---------- DATA FOR THIS EXERCISE ----------

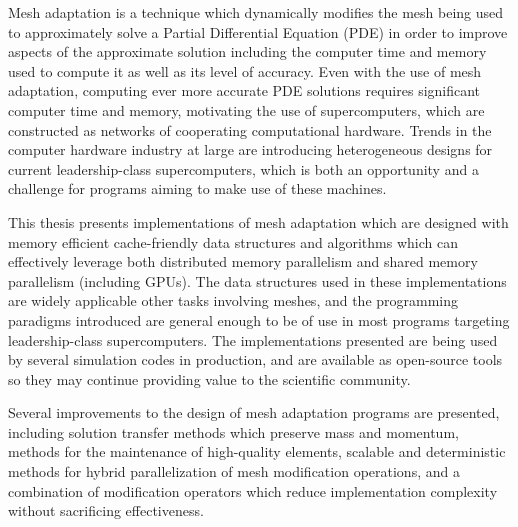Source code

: 

Mesh adaptation is a technique which dynamically modifies the
mesh being used to approximately solve a Partial Differential
Equation (PDE) in order to improve aspects of the approximate solution
including the computer time and memory used to compute it
as well as its level of accuracy.
Even with the use of mesh adaptation, computing ever more accurate
PDE solutions requires significant computer time and memory,
motivating the use of supercomputers, which are constructed as
networks of cooperating computational hardware.
Trends in the computer hardware industry at large are introducing
heterogeneous designs for current leadership-class supercomputers,
which is both an opportunity and a challenge for programs
aiming to make use of these machines.

This thesis presents implementations of mesh adaptation
which are designed with memory efficient cache-friendly
data structures and algorithms which can effectively leverage
both distributed memory parallelism and shared memory
parallelism (including GPUs).
The data structures used in these implementations are widely
applicable other tasks involving meshes, and the programming
paradigms introduced are general enough to be of use in most
programs targeting leadership-class supercomputers.
The implementations presented are being used by
several simulation codes in production, and are available
as open-source tools so they may continue providing value
to the scientific community.

Several improvements to the design of mesh adaptation programs
are presented, including solution transfer methods which
preserve mass and momentum, methods for the maintenance of
high-quality elements, scalable and deterministic methods
for hybrid parallelization of mesh modification operations,
and a combination of modification operators which reduce
implementation complexity without sacrificing effectiveness.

----------

With the pictures removed, print the entries above exactly.

▸ SOLUTION FOR THIS TASK:
Source code

: 

Mesh adaptation is a technique which dynamically modifies the
mesh being used to approximately solve a Partial Differential
Equation (PDE) in order to improve aspects of the approximate solution
including the computer time and memory used to compute it
as well as its level of accuracy.
Even with the use of mesh adaptation, computing ever more accurate
PDE solutions requires significant computer time and memory,
motivating the use of supercomputers, which are constructed as
networks of cooperating computational hardware.
Trends in the computer hardware industry at large are introducing
heterogeneous designs for current leadership-class supercomputers,
which is both an opportunity and a challenge for programs
aiming to make use of these machines.

This thesis presents implementations of mesh adaptation
which are designed with memory efficient cache-friendly
data structures and algorithms which can effectively leverage
both distributed memory parallelism and shared memory
parallelism (including GPUs).
The data structures used in these implementations are widely
applicable other tasks involving meshes, and the programming
paradigms introduced are general enough to be of use in most
programs targeting leadership-class supercomputers.
The implementations presented are being used by
several simulation codes in production, and are available
as open-source tools so they may continue providing value
to the scientific community.

Several improvements to the design of mesh adaptation programs
are presented, including solution transfer methods which
preserve mass and momentum, methods for the maintenance of
high-quality elements, scalable and deterministic methods
for hybrid parallelization of mesh modification operations,
and a combination of modification operators which reduce
implementation complexity without sacrificing effectiveness.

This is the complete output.